Il faut savoir que ces évènements ne sortent pas de nulle part. Il faut savoir donc qu’à cette époque, dans le bas Moyen Âge, il y avait beaucoup de prophétesses, et les rois et les cours royales avaient l’habitude de recevoir des prophétesses, ce n’était pas quelque chose de novateur ni quelque chose de fou. Les puissants de ce monde faisaient attention à ce genre de devineresse. Et Jeanne d’Arc lui a annoncé donc, assez clairement, quatre évènements : de un, la libération d’Orléans, de deux, son sacre, de trois, la libération de Paris, et enfin la libération du duc d’Orléans, qui était captif en Angleterre. Jusque-là tout va bien, elle a réussi bien sûr à libérer Orléans en 1429. La même année, il y a eu le sacre par la suite de Charles VII, qui n’était plus le dauphin mais Charles VII.

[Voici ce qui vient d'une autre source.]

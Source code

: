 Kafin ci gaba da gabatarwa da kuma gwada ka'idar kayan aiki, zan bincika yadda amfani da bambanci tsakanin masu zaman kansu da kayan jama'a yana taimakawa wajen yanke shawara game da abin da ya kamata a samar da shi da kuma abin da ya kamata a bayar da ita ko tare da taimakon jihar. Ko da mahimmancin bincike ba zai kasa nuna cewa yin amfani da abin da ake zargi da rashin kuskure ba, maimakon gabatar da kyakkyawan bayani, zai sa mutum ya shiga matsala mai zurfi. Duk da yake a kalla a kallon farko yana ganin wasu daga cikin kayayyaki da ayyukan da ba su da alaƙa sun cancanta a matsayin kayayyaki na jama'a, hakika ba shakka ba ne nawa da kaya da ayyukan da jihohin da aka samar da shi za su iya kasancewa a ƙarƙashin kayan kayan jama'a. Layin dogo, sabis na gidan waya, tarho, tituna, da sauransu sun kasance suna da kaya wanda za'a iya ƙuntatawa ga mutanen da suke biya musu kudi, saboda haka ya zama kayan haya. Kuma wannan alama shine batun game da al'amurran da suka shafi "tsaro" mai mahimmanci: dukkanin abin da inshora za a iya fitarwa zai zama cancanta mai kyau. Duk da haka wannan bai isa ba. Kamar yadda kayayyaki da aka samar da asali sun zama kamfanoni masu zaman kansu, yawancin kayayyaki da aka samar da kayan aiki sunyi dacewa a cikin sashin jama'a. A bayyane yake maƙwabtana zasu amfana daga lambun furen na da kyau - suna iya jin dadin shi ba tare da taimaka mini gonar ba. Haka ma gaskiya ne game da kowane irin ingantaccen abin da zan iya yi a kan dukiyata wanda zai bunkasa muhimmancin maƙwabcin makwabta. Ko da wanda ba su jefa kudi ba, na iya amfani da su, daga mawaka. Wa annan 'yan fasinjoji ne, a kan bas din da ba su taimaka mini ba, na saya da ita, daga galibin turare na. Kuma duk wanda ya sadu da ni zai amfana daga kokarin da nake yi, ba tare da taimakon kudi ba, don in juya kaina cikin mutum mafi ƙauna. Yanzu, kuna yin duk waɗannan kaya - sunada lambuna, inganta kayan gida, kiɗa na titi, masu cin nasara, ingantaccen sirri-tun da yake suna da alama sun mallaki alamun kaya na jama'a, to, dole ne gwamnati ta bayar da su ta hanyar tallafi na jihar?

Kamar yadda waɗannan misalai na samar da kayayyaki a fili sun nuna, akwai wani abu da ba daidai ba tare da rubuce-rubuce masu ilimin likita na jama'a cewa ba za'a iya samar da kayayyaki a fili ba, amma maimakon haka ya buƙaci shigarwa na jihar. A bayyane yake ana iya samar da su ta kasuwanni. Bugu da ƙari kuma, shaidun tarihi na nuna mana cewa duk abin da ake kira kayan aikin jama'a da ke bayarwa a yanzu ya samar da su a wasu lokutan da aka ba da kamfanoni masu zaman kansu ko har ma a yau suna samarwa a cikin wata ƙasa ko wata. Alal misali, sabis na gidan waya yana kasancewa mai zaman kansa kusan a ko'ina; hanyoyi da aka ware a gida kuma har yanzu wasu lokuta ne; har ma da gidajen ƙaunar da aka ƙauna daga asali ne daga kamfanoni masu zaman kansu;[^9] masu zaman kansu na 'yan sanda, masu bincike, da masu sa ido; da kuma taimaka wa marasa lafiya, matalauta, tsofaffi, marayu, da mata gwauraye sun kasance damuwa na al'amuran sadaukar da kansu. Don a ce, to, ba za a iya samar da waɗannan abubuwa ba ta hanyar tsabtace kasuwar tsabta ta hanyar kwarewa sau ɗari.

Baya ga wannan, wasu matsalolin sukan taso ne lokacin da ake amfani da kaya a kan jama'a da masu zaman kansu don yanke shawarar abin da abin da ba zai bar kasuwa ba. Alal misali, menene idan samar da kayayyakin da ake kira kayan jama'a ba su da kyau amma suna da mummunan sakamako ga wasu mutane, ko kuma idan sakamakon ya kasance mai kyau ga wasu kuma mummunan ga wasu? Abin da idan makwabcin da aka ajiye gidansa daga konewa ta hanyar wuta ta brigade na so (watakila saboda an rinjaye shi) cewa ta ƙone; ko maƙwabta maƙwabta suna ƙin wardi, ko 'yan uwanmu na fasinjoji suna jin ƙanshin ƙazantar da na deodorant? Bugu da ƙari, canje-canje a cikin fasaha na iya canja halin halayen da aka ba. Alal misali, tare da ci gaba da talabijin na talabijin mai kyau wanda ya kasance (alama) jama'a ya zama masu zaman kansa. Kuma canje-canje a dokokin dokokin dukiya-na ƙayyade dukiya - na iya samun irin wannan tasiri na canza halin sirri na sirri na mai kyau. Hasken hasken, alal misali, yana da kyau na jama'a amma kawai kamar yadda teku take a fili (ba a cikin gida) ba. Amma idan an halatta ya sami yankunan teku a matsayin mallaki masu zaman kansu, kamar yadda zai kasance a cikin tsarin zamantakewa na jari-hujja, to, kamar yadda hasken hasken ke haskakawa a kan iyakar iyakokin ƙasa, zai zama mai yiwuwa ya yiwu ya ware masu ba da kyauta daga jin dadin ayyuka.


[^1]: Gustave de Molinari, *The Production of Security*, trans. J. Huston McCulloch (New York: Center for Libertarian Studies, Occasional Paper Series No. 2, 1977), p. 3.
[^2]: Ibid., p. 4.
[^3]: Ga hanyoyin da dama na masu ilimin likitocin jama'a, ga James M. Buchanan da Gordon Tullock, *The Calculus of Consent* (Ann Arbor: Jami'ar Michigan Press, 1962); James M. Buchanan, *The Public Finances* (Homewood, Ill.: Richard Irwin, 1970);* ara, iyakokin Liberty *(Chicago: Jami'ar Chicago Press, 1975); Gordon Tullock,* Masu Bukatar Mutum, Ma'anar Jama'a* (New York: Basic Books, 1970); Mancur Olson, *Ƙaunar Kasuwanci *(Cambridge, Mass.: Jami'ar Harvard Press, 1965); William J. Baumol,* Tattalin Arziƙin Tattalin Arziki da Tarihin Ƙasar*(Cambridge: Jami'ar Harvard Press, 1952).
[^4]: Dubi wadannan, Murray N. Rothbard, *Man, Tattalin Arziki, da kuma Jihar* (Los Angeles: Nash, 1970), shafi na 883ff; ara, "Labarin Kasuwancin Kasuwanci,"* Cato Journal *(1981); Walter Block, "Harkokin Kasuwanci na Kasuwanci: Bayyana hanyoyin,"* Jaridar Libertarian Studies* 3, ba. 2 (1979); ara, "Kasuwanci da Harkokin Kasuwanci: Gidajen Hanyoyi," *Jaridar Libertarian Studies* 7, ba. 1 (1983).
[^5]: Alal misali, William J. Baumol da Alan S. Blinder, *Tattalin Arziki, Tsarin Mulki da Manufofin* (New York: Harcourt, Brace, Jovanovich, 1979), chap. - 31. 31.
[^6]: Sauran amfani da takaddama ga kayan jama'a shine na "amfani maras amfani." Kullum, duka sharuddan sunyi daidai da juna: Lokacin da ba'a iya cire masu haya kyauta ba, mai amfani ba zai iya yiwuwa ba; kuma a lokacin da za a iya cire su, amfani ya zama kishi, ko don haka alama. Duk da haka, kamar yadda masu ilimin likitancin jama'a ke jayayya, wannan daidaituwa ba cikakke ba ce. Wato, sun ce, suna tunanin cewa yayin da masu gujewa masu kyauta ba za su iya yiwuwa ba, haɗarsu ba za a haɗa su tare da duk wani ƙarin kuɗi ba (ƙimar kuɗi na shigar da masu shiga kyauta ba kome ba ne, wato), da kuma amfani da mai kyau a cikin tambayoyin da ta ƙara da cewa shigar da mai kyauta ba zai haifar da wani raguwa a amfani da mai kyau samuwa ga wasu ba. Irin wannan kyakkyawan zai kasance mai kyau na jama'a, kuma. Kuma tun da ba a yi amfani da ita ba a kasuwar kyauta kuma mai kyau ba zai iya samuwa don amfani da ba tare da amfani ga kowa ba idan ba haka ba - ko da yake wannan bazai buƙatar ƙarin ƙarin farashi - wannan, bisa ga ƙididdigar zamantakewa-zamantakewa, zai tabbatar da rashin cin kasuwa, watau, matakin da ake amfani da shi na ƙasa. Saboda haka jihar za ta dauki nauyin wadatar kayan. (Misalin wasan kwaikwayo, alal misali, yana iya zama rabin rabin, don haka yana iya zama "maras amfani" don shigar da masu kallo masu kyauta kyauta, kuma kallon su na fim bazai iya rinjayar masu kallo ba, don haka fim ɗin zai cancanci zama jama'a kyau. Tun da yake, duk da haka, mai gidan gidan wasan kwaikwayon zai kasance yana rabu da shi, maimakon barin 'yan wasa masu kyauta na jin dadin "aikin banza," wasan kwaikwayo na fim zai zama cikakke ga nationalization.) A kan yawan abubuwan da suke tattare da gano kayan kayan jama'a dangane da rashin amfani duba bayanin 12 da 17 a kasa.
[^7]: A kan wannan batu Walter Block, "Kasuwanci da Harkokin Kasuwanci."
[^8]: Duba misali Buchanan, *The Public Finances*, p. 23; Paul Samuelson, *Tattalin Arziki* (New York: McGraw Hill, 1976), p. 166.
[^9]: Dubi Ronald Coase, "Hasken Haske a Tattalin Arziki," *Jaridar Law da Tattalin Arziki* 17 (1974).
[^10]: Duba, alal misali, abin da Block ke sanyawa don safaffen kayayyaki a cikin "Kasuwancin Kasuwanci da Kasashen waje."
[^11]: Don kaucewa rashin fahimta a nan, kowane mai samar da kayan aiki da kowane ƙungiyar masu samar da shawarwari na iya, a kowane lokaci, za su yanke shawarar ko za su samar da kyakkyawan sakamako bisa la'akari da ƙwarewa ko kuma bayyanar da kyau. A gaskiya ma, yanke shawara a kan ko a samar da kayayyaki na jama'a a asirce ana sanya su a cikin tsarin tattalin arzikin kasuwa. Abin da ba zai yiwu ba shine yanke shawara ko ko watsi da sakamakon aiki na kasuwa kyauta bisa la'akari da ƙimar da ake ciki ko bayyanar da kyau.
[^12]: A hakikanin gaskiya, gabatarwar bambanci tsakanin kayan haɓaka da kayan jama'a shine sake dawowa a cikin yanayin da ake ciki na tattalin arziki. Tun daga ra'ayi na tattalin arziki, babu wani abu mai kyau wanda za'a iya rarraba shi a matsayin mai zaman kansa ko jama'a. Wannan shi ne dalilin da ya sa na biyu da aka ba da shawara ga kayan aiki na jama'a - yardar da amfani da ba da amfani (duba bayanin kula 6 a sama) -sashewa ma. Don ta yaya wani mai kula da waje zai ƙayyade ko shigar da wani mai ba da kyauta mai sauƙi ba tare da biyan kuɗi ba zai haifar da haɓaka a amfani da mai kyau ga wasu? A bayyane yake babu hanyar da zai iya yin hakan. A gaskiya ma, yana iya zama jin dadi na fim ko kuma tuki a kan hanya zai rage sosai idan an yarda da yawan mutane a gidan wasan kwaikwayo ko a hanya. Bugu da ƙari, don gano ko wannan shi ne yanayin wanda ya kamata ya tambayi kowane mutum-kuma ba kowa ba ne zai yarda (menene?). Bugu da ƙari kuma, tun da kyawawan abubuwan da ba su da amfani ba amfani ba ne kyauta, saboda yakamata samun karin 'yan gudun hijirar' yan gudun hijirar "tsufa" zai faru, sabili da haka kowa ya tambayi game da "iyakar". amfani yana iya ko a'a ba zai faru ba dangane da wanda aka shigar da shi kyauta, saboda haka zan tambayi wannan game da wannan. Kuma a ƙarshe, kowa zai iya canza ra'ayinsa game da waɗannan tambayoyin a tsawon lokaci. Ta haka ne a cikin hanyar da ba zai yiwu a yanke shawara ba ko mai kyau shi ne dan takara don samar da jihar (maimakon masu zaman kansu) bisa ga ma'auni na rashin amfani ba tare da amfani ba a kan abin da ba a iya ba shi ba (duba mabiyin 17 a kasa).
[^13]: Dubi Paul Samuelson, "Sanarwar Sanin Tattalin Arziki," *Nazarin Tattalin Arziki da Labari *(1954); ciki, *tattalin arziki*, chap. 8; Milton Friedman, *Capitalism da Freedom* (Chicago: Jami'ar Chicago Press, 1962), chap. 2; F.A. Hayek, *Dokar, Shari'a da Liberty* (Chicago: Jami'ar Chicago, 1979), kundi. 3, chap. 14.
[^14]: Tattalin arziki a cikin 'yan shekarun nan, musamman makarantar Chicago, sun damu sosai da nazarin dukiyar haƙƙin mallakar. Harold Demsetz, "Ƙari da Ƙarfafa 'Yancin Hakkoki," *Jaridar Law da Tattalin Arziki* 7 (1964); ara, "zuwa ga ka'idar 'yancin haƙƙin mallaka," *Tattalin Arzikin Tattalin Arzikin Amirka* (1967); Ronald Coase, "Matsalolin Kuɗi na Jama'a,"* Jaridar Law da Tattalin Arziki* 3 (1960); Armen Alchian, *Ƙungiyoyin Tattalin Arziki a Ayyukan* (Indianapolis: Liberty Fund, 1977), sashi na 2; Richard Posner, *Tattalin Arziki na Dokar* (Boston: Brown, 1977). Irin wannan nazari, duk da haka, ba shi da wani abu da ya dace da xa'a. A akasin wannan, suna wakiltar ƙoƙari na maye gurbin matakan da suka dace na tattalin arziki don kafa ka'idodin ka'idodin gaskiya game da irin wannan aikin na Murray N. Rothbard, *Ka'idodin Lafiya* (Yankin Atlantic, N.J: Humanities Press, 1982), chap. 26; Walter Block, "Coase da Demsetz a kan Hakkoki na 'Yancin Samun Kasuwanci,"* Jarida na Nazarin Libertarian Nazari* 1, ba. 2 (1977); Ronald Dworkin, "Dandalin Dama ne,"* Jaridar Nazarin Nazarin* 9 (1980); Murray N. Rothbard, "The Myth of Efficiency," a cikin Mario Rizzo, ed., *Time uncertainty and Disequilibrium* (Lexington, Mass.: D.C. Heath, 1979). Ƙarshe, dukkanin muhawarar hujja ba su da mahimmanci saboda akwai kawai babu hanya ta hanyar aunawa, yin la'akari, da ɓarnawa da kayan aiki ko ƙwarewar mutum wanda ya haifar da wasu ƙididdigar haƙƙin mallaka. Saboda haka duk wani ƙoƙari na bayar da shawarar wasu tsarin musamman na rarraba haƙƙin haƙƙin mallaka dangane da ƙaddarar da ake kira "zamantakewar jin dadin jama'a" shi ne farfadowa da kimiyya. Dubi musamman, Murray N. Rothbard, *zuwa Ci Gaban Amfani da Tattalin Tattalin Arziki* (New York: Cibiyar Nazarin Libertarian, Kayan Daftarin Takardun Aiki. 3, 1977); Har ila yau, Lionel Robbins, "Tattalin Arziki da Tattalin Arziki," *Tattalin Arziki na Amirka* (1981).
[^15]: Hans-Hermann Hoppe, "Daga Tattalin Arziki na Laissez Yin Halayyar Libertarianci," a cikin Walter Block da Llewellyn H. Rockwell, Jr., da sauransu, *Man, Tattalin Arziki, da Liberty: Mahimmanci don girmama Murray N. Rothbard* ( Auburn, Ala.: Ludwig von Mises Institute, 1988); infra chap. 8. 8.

Et c’est là où les problèmes se sont un petit peu empirés pour elle, puisqu’elle a voulu libérer Paris, mais en fait elle a été capturée par les Bourguignons en 1430, qui par la suite la vendirent aux Anglais. Elle a été donc emmenée à Rouen, elle a été jugée par un tribunal sous la conduite de Pierre Cauchon, le fameux évêque Chauchon, l’évêque de Beauvais et partisan des Anglais. Et là il faut savoir qu’on l’a accusée d’hérésie, de relaps, d’apostasie et d’idolâtrie. Et par la suite bien sûr, on l’a accusée en plus d’être une devineresse, une fausse prophétesse, sacrilège, idolâtre, apostate, maldisante, malfaisante, blasphème, et le pire dans tout ça, impudemment et surtout totalement oublieuse de la décence et des conventions de son sexe.

On oublie souvent cette partie-là dans l’histoire de Jeanne d’Arc, on pense souvent qu’elle a été brûlée parce qu’elle était une sorcière. Sauf qu’à cette époque-là, les prophétesses, on savait qu’elles existaient, il y avait aucun problème. Les sorcières sont arrivées un petit peu plus tard, surtout durant l’Époque moderne, à la Renaissance. Là on n’est pas vraiment sur des questions de sorcellerie, mais ce qui est assez important, c’est qu’on est sur des questions en fait où Jeanne d’Arc, avant d’aller voir le roi, elle a décidé de s’habiller en homme, et elle a été jugée et elle a été brûlée à cause de ça.

Fanny : Effectivement, on met pas forcément ça en avant, encore aujourd’hui.

Floryan : On n’en parle presque jamais, en fait. Et c’est ça qui m’a intéressé le plus dans son histoire. C’est assez flou, on a une figure emblématique de France qui est très connue, qui est extrêmement connue, qui est un petit peu déchirée par les partis politiques, mais au final on oublie ses voix divines, et comment elle est décédée, et surtout pourquoi elle est décédée. Parce qu’elle s’était habillée en homme, et parce qu’elle avait fait donc deux transgressions. De la jeune bergère, elle s’est transformée en guerrière, et de femme, elle s’est transmutée en homme. Bien sûr c’est symboliquement tout ça, on est au Moyen Âge. Mais ces deux faits lui ont valu le bûcher.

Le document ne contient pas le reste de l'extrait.